There's a striking painting by the 19th-century artist, Thomas Lawrence, which hangs in Burghley House in Lincolnshire.

It’s a charming and revealing portrait of the 1st Marquess of Exeter, his wife and daughter; he typically disinterested, gazing into the middle distance, the child wriggling restlessly on her mother’s lap.

This looks, at first sight, like the portrait of a match made in aristocratic heaven. But there is a back story to it, as unusual as any in this mixed-up century, and one which later moved Lord Tennyson to verse. The tale takes in two grand country houses, a wayward vicar and the humblest of Shropshire villages.

Our first call should be at Hanbury Hall, that most elegant of William And Mary mansions in rural Worcestershire. Today the property of the National Trust, Hanbury was for three centuries the family seat of the Vernon family, who threaded their way through good times and bad, through frugality and extravagance, as far as the Second World War.

A particularly testing moment came in the 1770s, when Thomas Vernon died prematurely, leaving behind a widow and one teenage daughter, called Emma. If Hanbury was to continue intact, then a suitable husband was needed for Emma, and her mother leafed through Burke’s Peerage with urgency.

Lady Vernon could hardly have found a more eligible bachelor. Henry Cecil was nephew and heir to the 9th Earl Of Exeter.

The family seat – Burghley House – was one of the greatest houses of England. Henry came with £3,000 a year guaranteed, his wife-to-be with £6,000. What more could be wanted?

Try love and suitability, for a start.

At the outset the marriage appeared to go well, or as well as such a manufactured match might be expected to go. Henry moved to Hanbury and set about making improvements to the hall and estate. But Emma was somewhat wilful, and her husband largely indifferent, and their one child died in infancy. And, in spite of that £9,000 a year they shared, over-expenditure led to debts and disillusionment.

Emma, said one contemporary, took to Norris’s drops and madeira. The drops, one the Georgians’ favourite patent medicines, may have been chosen to ward off the first signs of TB, or swallowed simply for the opium in them.

The lives of Emma and Henry, however, were about to change. In 1783 a young curate from Lichfield arrived in the parish to assist the rector (appointed by Cecil) in the performance of his duties. He was William Sneyd.

Like one of those novels that Jane Austen never had the nerve to write, Emma Vernon began an intense affair with William. If her marriage had all been about money and status, this relationship could hardly be more different. When the two were not whispering sweet nothings, they may have been sharing Norris’s drops, for William, too, suffered from consumption.
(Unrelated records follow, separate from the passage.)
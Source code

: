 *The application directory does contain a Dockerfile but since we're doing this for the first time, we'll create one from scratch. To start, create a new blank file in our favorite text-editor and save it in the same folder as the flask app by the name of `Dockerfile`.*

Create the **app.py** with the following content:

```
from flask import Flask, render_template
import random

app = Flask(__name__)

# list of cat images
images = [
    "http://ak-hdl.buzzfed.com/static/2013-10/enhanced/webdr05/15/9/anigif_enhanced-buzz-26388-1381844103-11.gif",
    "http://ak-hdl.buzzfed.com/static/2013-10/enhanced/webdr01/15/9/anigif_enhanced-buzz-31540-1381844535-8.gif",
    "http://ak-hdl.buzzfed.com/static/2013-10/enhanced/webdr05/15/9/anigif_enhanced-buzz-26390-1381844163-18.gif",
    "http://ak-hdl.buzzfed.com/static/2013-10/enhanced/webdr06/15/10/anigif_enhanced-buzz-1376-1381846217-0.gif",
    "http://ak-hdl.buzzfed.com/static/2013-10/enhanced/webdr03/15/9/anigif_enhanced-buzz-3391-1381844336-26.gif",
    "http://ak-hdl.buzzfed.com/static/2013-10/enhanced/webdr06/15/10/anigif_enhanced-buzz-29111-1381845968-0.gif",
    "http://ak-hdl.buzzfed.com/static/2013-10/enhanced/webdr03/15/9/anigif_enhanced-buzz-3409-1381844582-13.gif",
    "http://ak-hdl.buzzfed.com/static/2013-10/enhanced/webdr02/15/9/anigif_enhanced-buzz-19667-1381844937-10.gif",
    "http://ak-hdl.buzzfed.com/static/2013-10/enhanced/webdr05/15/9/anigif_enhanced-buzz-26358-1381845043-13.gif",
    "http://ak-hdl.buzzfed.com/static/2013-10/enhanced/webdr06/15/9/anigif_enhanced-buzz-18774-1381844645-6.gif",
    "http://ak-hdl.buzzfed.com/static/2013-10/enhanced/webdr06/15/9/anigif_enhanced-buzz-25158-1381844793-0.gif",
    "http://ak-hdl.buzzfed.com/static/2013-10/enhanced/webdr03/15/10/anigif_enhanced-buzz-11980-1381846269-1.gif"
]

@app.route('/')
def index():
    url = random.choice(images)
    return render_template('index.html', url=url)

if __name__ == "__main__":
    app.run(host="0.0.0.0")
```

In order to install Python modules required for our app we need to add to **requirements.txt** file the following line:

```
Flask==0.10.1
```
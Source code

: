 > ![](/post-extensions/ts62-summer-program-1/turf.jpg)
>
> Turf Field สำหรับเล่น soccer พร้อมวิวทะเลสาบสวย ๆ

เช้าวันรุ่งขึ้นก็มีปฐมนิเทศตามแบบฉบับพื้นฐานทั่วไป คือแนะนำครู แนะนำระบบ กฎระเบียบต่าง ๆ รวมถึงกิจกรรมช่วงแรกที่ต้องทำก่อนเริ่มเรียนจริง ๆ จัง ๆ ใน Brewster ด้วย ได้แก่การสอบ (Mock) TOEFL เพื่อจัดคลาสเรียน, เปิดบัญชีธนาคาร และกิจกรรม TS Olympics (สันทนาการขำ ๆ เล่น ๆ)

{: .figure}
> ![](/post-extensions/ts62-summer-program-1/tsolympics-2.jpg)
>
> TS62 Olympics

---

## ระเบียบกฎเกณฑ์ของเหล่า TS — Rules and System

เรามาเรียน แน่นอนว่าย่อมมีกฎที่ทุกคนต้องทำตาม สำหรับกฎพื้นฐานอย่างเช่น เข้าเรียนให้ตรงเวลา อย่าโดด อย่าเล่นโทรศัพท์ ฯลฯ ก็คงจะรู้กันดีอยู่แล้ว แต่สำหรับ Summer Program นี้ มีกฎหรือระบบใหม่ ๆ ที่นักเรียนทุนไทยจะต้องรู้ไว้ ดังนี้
Emma finally confessed the matter to her husband in the summer of 1789, at a time when William was convalescing back in Lichfield. Surviving correspondence seems to show that Henry was more bewildered than angry.

Accounts of what happened next appear confused and contradictory. But what is certain is that, in June 1789, Emma and Henry made a visit to Birmingham on business, and it was undoubtedly from a Birmingham hotel that the lovers eloped.
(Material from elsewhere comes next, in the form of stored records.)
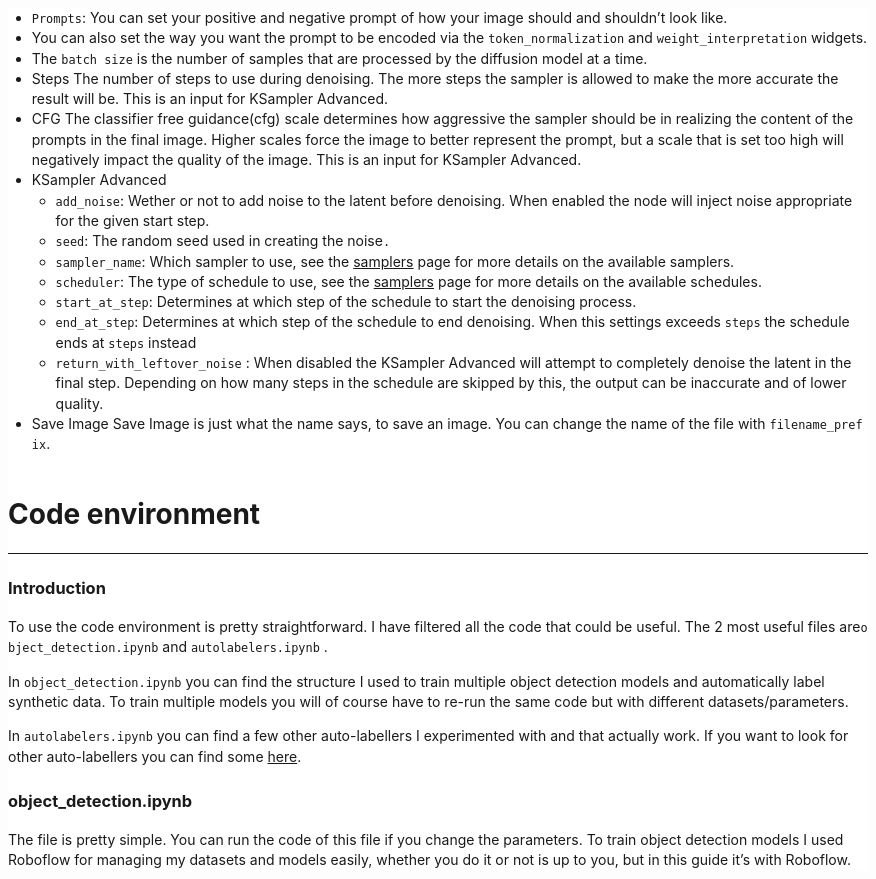   - `Prompts`: You can set your positive and negative prompt of how your image should and shouldn’t look like.
  - You can also set the way you want the prompt to be encoded via the `token_normalization` and `weight_interpretation` widgets.
  - The `batch size` is the number of samples that are processed by the diffusion model at a time.
- Steps
  The number of steps to use during denoising. The more steps the sampler is allowed to make the more accurate the result will be. This is an input for KSampler Advanced.
- CFG
  The classifier free guidance(cfg) scale determines how aggressive the sampler should be in realizing the content of the prompts in the final image. Higher scales force the image to better represent the prompt, but a scale that is set too high will negatively impact the quality of the image. This is an input for KSampler Advanced.
- KSampler Advanced
  - `add_noise`: Wether or not to add noise to the latent before denoising. When enabled the node will inject noise appropriate for the given start step.
  - `seed`: The random seed used in creating the noise`.`
  - `sampler_name`: Which sampler to use, see the [samplers](https://blenderneko.github.io/ComfyUI-docs/Core%20Nodes/Sampling/samplers/) page for more details on the available samplers.
  - `scheduler`: The type of schedule to use, see the [samplers](https://blenderneko.github.io/ComfyUI-docs/Core%20Nodes/Sampling/samplers/) page for more details on the available schedules.
  - `start_at_step`: Determines at which step of the schedule to start the denoising process.
  - `end_at_step`: Determines at which step of the schedule to end denoising. When this settings exceeds `steps` the schedule ends at `steps` instead
  - `return_with_leftover_noise` : When disabled the KSampler Advanced will attempt to completely denoise the latent in the final step. Depending on how many steps in the schedule are skipped by this, the output can be inaccurate and of lower quality.
- Save Image
  Save Image is just what the name says, to save an image. You can change the name of the file with `filename_prefix`.

# Code environment

---

### Introduction

To use the code environment is pretty straightforward. I have filtered all the code that could be useful. The 2 most useful files are`object_detection.ipynb` and `autolabelers.ipynb` .

In `object_detection.ipynb` you can find the structure I used to train multiple object detection models and automatically label synthetic data. To train multiple models you will of course have to re-run the same code but with different datasets/parameters.

In `autolabelers.ipynb` you can find a few other auto-labellers I experimented with and that actually work. If you want to look for other auto-labellers you can find some [here](https://docs.autodistill.com/supported-models/#object-detection).

### object_detection.ipynb

The file is pretty simple. You can run the code of this file if you change the parameters. To train object detection models I used Roboflow for managing my datasets and models easily, whether you do it or not is up to you, but in this guide it’s with Roboflow.
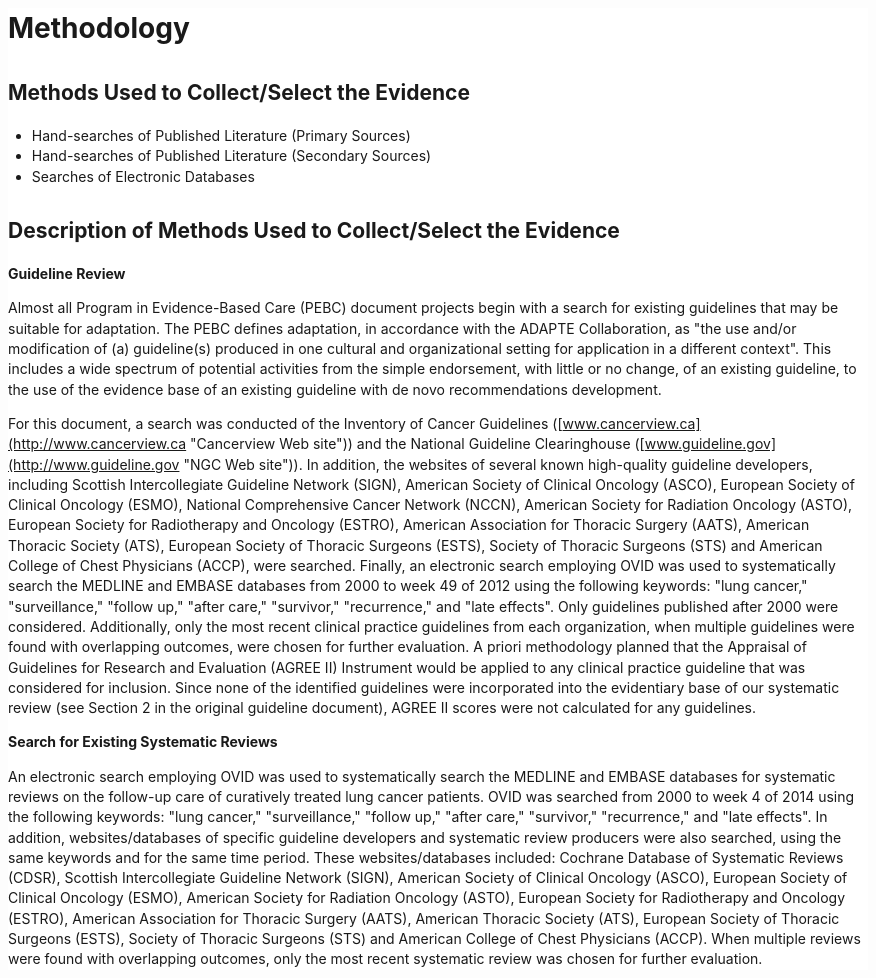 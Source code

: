 

# Methodology

## Methods Used to Collect/Select the Evidence

- Hand-searches of Published Literature (Primary Sources)
- Hand-searches of Published Literature (Secondary Sources)
- Searches of Electronic Databases

## Description of Methods Used to Collect/Select the Evidence



**Guideline Review**

Almost all Program in Evidence-Based Care (PEBC) document projects begin with a search for existing guidelines that may be suitable for adaptation. The PEBC defines adaptation, in accordance with the ADAPTE Collaboration, as "the use and/or modification of (a) guideline(s) produced in one cultural and organizational setting for application in a different context". This includes a wide spectrum of potential activities from the simple endorsement, with little or no change, of an existing guideline, to the use of the evidence base of an existing guideline with de novo recommendations development.

For this document, a search was conducted of the Inventory of Cancer Guidelines ([www.cancerview.ca](http://www.cancerview.ca "Cancerview Web site")) and the National Guideline Clearinghouse ([www.guideline.gov](http://www.guideline.gov "NGC Web site")). In addition, the websites of several known high-quality guideline developers, including Scottish Intercollegiate Guideline Network (SIGN), American Society of Clinical Oncology (ASCO), European Society of Clinical Oncology (ESMO), National Comprehensive Cancer Network (NCCN), American Society for Radiation Oncology (ASTO), European Society for Radiotherapy and Oncology (ESTRO), American Association for Thoracic Surgery (AATS), American Thoracic Society (ATS), European Society of Thoracic Surgeons (ESTS), Society of Thoracic Surgeons (STS) and American College of Chest Physicians (ACCP), were searched. Finally, an electronic search employing OVID was used to systematically search the MEDLINE and EMBASE databases from 2000 to week 49 of 2012 using the following keywords: "lung cancer," "surveillance," "follow up," "after care," "survivor," "recurrence," and "late effects". Only guidelines published after 2000 were considered. Additionally, only the most recent clinical practice guidelines from each organization, when multiple guidelines were found with overlapping outcomes, were chosen for further evaluation. A priori methodology planned that the Appraisal of Guidelines for Research and Evaluation (AGREE II) Instrument would be applied to any clinical practice guideline that was considered for inclusion. Since none of the identified guidelines were incorporated into the evidentiary base of our systematic review (see Section 2 in the original guideline document), AGREE II scores were not calculated for any guidelines.

**Search for Existing Systematic Reviews**

An electronic search employing OVID was used to systematically search the MEDLINE and EMBASE databases for systematic reviews on the follow-up care of curatively treated lung cancer patients. OVID was searched from 2000 to week 4 of 2014 using the following keywords: "lung cancer," "surveillance," "follow up," "after care," "survivor," "recurrence," and "late effects". In addition, websites/databases of specific guideline developers and systematic review producers were also searched, using the same keywords and for the same time period. These websites/databases included: Cochrane Database of Systematic Reviews (CDSR), Scottish Intercollegiate Guideline Network (SIGN), American Society of Clinical Oncology (ASCO), European Society of Clinical Oncology (ESMO), American Society for Radiation Oncology (ASTO), European Society for Radiotherapy and Oncology (ESTRO), American Association for Thoracic Surgery (AATS), American Thoracic Society (ATS), European Society of Thoracic Surgeons (ESTS), Society of Thoracic Surgeons (STS) and American College of Chest Physicians (ACCP). When multiple reviews were found with overlapping outcomes, only the most recent systematic review was chosen for further evaluation.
They headed for Exeter (ironically), then to Devon, and eventually ended up in London, where Emma took lodgings and William made visits.
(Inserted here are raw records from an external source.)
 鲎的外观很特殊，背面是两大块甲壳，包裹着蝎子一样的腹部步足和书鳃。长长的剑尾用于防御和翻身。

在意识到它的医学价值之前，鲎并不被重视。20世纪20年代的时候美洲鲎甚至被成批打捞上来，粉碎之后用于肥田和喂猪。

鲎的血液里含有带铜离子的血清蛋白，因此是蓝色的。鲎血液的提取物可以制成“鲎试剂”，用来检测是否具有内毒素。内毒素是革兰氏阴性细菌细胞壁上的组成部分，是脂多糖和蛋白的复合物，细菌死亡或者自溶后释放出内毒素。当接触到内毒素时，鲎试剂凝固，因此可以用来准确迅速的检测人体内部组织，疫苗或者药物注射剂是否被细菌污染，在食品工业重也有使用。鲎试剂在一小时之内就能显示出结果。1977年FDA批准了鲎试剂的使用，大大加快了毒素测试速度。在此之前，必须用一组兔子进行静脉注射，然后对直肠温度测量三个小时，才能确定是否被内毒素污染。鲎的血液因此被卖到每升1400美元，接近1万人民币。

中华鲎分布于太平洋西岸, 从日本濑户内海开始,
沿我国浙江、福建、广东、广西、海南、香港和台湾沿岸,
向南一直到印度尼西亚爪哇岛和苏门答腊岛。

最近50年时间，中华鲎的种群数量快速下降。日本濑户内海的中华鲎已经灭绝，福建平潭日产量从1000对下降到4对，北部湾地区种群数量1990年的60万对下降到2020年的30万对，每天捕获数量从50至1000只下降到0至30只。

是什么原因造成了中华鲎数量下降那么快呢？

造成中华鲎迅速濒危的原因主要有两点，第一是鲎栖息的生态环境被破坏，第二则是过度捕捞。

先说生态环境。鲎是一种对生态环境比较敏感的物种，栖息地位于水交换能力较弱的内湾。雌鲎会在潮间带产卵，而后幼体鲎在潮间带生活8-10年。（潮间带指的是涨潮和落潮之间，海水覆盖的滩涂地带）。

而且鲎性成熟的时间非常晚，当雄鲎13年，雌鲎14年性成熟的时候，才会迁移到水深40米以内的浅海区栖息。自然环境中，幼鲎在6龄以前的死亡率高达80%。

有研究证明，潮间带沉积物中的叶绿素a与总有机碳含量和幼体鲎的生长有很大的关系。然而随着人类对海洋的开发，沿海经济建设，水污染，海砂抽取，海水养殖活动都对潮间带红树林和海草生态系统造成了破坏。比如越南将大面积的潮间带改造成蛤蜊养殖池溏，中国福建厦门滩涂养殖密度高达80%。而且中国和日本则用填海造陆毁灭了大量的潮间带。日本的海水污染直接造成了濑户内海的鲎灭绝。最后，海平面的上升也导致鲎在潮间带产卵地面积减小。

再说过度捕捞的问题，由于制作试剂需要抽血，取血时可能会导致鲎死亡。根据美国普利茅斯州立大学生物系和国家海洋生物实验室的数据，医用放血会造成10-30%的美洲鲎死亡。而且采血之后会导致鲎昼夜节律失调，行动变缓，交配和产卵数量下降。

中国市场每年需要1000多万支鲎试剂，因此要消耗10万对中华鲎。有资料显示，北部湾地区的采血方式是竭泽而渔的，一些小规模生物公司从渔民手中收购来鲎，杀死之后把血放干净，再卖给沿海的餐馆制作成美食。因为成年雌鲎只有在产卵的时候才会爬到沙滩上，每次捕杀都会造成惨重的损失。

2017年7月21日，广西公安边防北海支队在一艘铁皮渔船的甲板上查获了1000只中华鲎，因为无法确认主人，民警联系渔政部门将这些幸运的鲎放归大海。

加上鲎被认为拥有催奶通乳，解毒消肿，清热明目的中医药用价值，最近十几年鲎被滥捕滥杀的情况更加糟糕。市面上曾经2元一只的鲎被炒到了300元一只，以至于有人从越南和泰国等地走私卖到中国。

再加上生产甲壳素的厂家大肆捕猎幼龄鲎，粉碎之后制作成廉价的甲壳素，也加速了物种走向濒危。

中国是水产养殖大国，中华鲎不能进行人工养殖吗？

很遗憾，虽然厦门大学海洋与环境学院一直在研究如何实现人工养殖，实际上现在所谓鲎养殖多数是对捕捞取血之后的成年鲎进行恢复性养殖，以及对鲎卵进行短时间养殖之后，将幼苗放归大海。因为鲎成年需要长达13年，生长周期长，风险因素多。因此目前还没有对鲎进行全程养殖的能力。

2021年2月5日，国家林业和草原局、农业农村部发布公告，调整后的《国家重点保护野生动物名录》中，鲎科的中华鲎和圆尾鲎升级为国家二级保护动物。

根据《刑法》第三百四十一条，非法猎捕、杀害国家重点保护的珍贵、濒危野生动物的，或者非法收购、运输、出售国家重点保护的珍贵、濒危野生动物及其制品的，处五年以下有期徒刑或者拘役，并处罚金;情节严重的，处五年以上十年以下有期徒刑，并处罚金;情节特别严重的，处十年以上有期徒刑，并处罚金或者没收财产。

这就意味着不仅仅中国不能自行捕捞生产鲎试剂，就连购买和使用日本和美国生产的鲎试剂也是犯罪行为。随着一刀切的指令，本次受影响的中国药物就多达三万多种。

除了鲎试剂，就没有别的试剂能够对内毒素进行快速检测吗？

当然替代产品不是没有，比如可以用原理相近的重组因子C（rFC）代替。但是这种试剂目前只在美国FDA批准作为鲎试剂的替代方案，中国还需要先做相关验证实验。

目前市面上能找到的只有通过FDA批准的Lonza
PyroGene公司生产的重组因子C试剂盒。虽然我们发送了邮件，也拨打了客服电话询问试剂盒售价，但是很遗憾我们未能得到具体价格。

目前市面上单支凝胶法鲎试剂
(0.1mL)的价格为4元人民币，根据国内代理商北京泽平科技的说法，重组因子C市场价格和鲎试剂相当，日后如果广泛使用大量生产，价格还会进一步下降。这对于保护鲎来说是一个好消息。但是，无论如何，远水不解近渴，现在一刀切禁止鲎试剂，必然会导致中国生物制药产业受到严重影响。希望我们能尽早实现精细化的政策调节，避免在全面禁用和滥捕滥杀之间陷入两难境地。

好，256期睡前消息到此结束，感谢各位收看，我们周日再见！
Now that his marriage vows had demonstrably been trampled on, Henry Cecil sued William and in 1790 was awarded damages amounting to £1,000. If the assets of the two men were not already wide apart, they were now widening even further.

There was a divorce, of course, and Emma was free to marry the young curate, which she did the following year. This would be where the Austen novel would end, but reality had unhappier plans.

With William’s tuberculosis growing steadily worse, the couple set off for Lisbon, whose healthy Mediterranean air, warm and dry, was sought by many consumptives at this time. And it was here, in August 1793, that William Sneyd died, leaving Emma heart-broken.

It was not granted to a rich heiress to remain unmarried and forlorn for long; too much depended on it. In 1795 she was married again, this time to an old friend (and executor) of William’s by the name of John Phillips, and the two settled down in quiet retirement near Bewdley.

Even then, there was to be one last change in Emma’s status, for in 1804 her first husband – the Marquess of Exeter – died, and Emma was back at Hanbury Hall to live out her remaining years. Life had come full circle.

I have no inside information as to the relative happiness of this third marriage, except to say that, when she finally died in 1808, Emma refused internment in the Vernon family vault at Hanbury church. Instead, she chose to be buried close to the churchyard wall, and in a sheet that had once covered the body of William Sneyd.

In the long pageant of life, love had triumphed over honour, but death had prevailed over both.